Reader Question:
Decide Your Strategy for Billing Blocks
Published on Fri Aug 08, 2003
Question: What's the best way to handle billing for the time associated with starting a block before surgery (and before general anesthesia for the surgery)? Should we report it as continuous or discontinuous time?
Nevada Subscriber Answer: How you bill block time depends on how well your physicians document their work, what your group decides is its usual policy, and why the physician performed the block.

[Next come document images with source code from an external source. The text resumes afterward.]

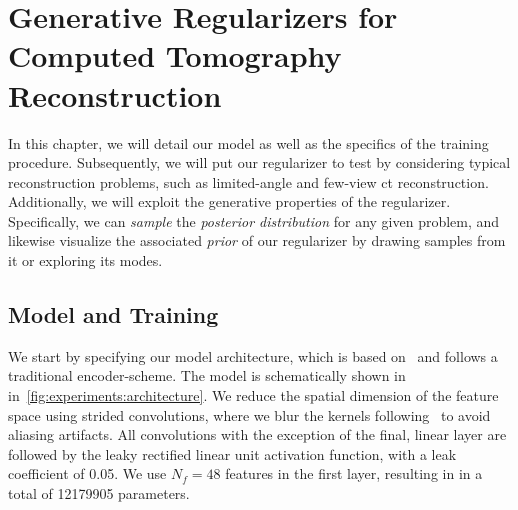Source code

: \documentclass[../ml-ct.tex]{subfiles}
\begin{document}
\chapter{Generative Regularizers for Computed Tomography Reconstruction}%
\label{chap:experiments}

\minitoc%
In this chapter, we will detail our model as well as the specifics of the training procedure.
Subsequently, we will put our regularizer to test by considering typical reconstruction problems, such as limited-angle and few-view \gls{ct} reconstruction.
Additionally, we will exploit the generative properties of the regularizer.
Specifically, we can \emph{sample} the \emph{posterior distribution} for any given problem, and likewise visualize the associated \emph{prior} of our regularizer by drawing samples from it or exploring its modes.

\section{Model and Training}%
\label{sec:experiments}
We start by specifying our model architecture, which is based on~\cite{nijkamp_anatomy_2019} and follows a traditional encoder-scheme.
The model is schematically shown in in~\cref{fig:experiments:architecture}.
We reduce the spatial dimension of the feature space using strided convolutions, where we blur the kernels following~\cite{zhang_convolutional_2019} to avoid aliasing artifacts.
All convolutions with the exception of the final, linear layer are followed by the leaky rectified linear unit activation function, with a leak coefficient of \num{0.05}.
We use \( N_f = \num{48} \) features in the first layer, resulting in in a total of \num{12179905} parameters.
\end{document}
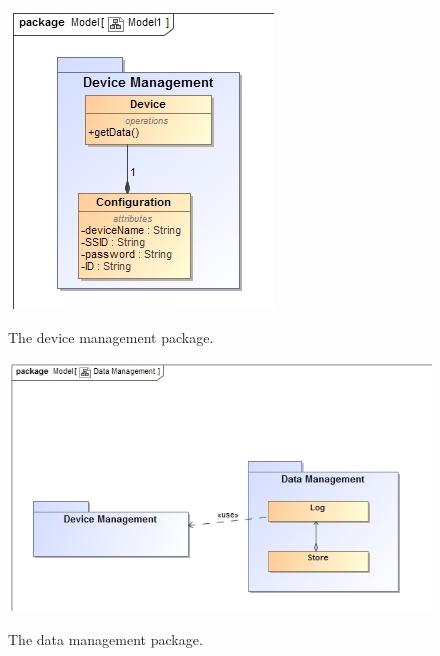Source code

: \documentclass[paper=a4, fontsize=11pt]{scrartcl} %
\begin{document}
	\begin{figure}
		\includegraphics[width=\textwidth]{images/DeviceManagement.jpg}  \\
		\caption{The device management package.}
	\end{figure}
	
	\begin{figure}
		\includegraphics[width=\textwidth]{images/DataManagement.jpg}  \\
		\caption{The data management package.}
	\end{figure}
	
\end{document}

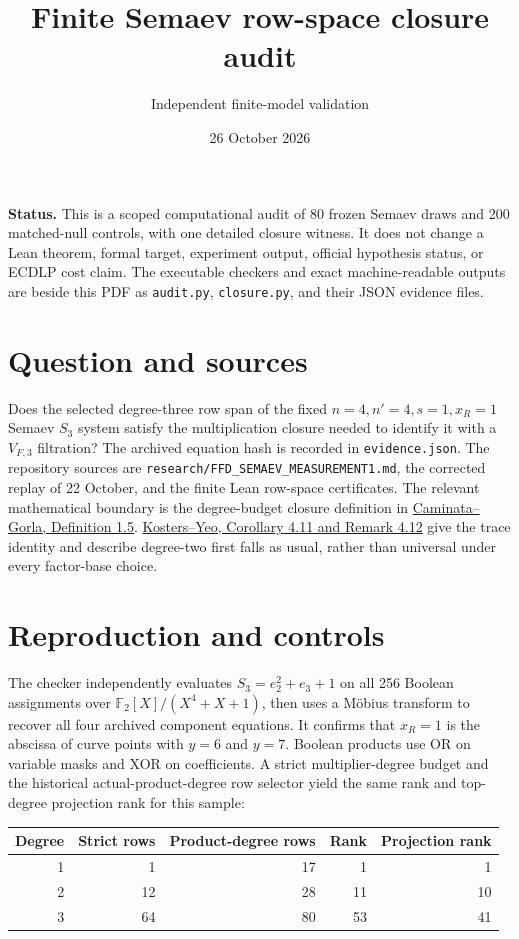 \documentclass[10pt]{article}
\title{Finite Semaev row-space closure audit}
\author{Independent finite-model validation}
\date{26 October 2026}
\begin{document}
\maketitle
\small

\noindent\textbf{Status.} This is a scoped computational audit of 80 frozen
Semaev draws and 200 matched-null controls, with one detailed closure witness.
It does not change a Lean theorem, formal target, experiment
output, official hypothesis status, or ECDLP cost claim. The executable
checkers and exact machine-readable outputs are beside this PDF as
\texttt{audit.py}, \texttt{closure.py}, and their JSON evidence files.

\section*{Question and sources}
Does the selected degree-three row span of the fixed
$n=4,n'=4,s=1,x_R=1$ Semaev $S_3$ system satisfy the multiplication closure
needed to identify it with a $V_{F,3}$ filtration? The archived equation hash
is recorded in \texttt{evidence.json}. The repository sources are
\texttt{research/FFD\_SEMAEV\_MEASUREMENT1.md}, the corrected replay of
22 October, and the finite Lean row-space certificates. The relevant
mathematical boundary is the degree-budget closure definition in
\href{https://arxiv.org/pdf/2112.05579}{Caminata--Gorla, Definition 1.5}.
\href{https://arxiv.org/pdf/1503.08001}{Kosters--Yeo, Corollary 4.11 and
Remark 4.12} give the trace identity and describe degree-two first falls as
usual, rather than universal under every factor-base choice.

\section*{Reproduction and controls}
The checker independently evaluates $S_3=e_2^2+e_3+1$ on all 256 Boolean
assignments over $\mathbb{F}_2[X]/(X^4+X+1)$, then uses a M\"obius transform
to recover all four archived component equations. It confirms that $x_R=1$
is the abscissa of curve points with $y=6$ and $y=7$. Boolean products use
OR on variable masks and XOR on coefficients. A strict multiplier-degree
budget and the historical actual-product-degree row selector yield the same
rank and top-degree projection rank for this sample:

\begin{center}
\begin{tabular}{rrrrr}
\toprule
Degree & Strict rows & Product-degree rows & Rank & Projection rank\\
\midrule
1 & 1 & 17 & 1 & 1\\
2 & 12 & 28 & 11 & 10\\
3 & 64 & 80 & 53 & 41\\
\bottomrule
\end{tabular}
\end{center}
\end{document}
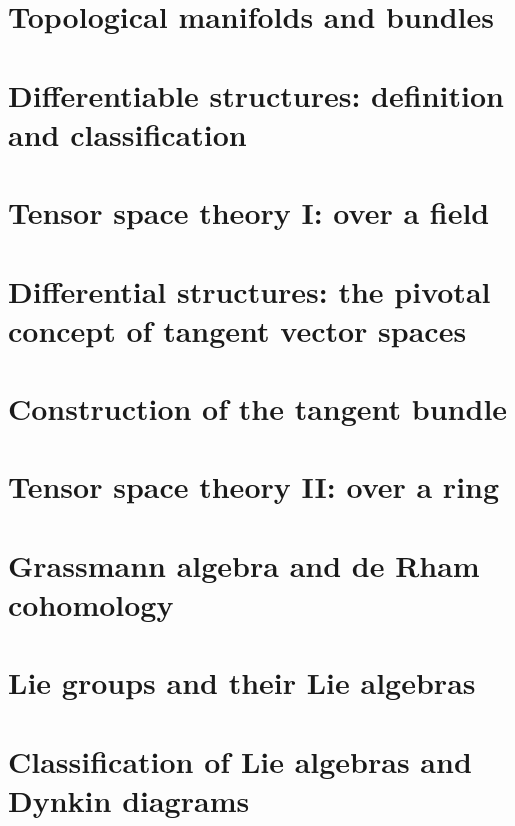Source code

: \documentclass[a4paper,11pt]{article}
\theoremstyle{definition}
\theoremstyle{plain}
\theoremstyle{remark}
\begin{document}
\section{Topological manifolds and bundles}

\newpage

\section{Differentiable structures: definition and classification}

\newpage

\section{Tensor space theory I: over a field}

\newpage

\section{Differential structures: the pivotal concept of tangent vector spaces}

\newpage

\section{Construction of the tangent bundle}

\newpage

\section{Tensor space theory II: over a ring}

\newpage

\section{Grassmann algebra and de Rham cohomology}

\newpage

\section{Lie groups and their Lie algebras}

\newpage

\section{Classification of Lie algebras and Dynkin diagrams}

\newpage
\end{document}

If the physician administered the block for the patient's comfort during the procedure or postoperatively, the block is considered part of the surgical anesthesia and should be included as such. You can code the block as a separate procedure if the anesthesiologist administers the block before surgery and for a different reason, in which case you should use the appropriate injection code, such as 64415*, Injection, anesthetic agent; brachial plexus, single, for a brachial plexus block.
Some groups choose to bill the block's time separately from anesthesia during the procedure - this is discontinuous time. Other groups back up the case's start time to include when the anesthesiologist placed the block (for example, back up the case start time by 20 minutes if that's how long it took to administer the block). Remember that you can only add the block placement minutes to the total anesthesia time if the physician administered the block before the anesthesia start time of the case. If he places the block after beginning surgical anesthesia, it's part of the procedure's time.
Regardless of the coding route you choose, remember that you either code the block as a separately billable procedure or include it in the main procedure's time units - you cannot do both.